Within the data below, find the string "thêm" and return each line where it occurs.
Content starts
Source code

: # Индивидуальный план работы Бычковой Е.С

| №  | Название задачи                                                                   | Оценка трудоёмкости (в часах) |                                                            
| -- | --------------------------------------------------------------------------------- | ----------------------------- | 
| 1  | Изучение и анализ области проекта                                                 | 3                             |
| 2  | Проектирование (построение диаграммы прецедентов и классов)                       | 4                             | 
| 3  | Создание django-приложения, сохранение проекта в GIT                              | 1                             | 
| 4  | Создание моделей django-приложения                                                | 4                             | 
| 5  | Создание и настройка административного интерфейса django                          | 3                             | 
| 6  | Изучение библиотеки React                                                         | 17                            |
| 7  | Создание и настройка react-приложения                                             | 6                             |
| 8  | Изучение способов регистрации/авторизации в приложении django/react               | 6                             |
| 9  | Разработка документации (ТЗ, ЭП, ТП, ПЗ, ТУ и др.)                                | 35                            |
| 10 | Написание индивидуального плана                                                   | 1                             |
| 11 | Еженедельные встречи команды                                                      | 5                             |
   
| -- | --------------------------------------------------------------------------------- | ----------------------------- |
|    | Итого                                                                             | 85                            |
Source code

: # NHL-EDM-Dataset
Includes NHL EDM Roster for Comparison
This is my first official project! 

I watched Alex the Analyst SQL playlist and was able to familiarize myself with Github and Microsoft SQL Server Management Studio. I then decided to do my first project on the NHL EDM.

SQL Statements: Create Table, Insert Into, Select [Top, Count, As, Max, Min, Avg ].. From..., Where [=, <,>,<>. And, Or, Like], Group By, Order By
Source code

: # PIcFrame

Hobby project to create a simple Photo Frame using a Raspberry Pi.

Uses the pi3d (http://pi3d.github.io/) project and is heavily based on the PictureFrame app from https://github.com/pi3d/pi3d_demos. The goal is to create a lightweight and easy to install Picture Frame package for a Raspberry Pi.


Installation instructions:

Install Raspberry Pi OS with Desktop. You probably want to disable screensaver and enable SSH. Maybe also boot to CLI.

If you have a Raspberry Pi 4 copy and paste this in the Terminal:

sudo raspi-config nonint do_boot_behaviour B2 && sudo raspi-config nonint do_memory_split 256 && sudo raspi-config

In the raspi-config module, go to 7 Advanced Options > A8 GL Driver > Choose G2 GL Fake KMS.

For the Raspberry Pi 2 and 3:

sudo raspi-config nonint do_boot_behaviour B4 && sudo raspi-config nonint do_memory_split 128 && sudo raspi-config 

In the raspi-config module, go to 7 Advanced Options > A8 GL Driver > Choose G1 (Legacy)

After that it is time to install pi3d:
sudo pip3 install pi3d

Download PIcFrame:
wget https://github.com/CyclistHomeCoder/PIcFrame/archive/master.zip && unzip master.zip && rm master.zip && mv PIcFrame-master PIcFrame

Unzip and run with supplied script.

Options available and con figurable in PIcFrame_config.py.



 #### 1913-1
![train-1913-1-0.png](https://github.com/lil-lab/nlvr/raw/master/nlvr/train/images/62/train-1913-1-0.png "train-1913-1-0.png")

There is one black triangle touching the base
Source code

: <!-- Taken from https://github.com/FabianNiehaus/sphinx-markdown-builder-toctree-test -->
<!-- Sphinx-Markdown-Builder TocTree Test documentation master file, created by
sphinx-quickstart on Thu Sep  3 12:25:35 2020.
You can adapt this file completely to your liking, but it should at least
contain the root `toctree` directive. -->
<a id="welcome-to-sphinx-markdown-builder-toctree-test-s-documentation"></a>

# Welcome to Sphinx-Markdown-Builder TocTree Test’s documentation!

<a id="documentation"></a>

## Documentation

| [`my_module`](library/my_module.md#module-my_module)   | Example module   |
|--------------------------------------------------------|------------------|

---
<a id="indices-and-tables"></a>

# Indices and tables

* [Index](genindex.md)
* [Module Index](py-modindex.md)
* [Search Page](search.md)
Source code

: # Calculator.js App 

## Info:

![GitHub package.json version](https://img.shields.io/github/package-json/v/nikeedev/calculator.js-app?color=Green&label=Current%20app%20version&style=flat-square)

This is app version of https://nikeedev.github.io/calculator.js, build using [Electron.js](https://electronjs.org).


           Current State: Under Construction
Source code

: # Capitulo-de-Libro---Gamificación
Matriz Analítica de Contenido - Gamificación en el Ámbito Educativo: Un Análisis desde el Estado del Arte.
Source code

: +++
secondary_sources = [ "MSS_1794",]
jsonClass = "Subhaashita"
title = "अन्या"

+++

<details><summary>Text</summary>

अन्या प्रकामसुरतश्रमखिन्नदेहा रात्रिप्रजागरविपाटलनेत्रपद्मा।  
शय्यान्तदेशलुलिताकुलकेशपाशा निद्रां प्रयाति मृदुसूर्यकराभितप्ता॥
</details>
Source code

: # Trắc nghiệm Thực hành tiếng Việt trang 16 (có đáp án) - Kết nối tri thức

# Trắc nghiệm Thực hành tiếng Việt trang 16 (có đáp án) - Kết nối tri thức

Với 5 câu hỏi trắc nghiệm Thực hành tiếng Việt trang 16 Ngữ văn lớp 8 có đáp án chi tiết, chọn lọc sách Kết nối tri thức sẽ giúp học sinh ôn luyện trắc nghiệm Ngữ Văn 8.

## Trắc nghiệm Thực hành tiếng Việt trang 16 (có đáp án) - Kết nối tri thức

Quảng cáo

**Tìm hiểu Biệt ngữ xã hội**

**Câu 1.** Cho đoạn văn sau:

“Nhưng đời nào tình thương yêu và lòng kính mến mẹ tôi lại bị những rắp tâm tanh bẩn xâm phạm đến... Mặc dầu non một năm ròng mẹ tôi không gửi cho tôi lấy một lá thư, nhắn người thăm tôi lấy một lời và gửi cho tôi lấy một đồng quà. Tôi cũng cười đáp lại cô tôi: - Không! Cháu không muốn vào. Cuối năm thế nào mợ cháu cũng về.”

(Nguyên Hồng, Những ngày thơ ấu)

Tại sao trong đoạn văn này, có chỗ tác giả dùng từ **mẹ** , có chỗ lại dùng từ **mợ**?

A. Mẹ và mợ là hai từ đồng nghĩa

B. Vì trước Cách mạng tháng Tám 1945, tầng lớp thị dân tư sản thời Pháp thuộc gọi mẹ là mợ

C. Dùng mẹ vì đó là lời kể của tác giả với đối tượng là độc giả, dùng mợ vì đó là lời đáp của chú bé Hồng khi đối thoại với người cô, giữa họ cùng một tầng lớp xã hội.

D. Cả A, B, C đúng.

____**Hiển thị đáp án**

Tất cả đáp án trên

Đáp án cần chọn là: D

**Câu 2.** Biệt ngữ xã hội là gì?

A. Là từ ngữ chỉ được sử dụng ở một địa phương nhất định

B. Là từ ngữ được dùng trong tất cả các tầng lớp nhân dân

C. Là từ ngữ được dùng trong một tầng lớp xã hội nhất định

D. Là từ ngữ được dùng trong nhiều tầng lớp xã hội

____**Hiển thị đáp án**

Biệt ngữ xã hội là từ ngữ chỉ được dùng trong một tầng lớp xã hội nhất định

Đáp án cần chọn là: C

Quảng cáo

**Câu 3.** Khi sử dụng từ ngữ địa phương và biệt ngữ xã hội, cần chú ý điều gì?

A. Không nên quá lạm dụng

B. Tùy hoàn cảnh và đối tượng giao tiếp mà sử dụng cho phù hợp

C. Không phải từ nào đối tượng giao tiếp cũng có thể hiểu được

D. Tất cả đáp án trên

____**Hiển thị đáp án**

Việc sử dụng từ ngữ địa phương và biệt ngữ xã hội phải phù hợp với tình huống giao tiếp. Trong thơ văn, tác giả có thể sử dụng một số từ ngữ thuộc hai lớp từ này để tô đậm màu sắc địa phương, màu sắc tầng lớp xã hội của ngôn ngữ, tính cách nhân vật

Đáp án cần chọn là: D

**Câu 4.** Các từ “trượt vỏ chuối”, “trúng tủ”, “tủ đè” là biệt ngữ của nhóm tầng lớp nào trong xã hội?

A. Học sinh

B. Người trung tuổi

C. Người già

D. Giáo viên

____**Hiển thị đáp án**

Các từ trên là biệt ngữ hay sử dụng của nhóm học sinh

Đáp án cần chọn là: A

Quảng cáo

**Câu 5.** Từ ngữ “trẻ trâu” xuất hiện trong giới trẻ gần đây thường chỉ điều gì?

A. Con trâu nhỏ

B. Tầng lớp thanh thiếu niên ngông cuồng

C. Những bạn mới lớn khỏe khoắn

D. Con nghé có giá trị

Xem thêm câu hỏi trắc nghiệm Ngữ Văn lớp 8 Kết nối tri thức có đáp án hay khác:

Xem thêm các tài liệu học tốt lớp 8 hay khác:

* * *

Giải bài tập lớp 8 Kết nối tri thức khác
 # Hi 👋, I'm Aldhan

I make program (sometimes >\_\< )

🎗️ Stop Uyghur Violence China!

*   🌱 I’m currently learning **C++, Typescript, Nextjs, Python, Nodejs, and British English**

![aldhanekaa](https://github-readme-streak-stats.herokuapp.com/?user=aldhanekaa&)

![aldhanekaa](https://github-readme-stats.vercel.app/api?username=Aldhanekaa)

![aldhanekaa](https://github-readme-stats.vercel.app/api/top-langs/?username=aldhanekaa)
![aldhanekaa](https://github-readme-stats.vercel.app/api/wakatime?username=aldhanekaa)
Content ends
### RESPONSE TO THE EXERCISE
Xem thêm câu hỏi trắc nghiệm Ngữ Văn lớp 8 Kết nối tri thức có đáp án hay khác:
Xem thêm các tài liệu học tốt lớp 8 hay khác:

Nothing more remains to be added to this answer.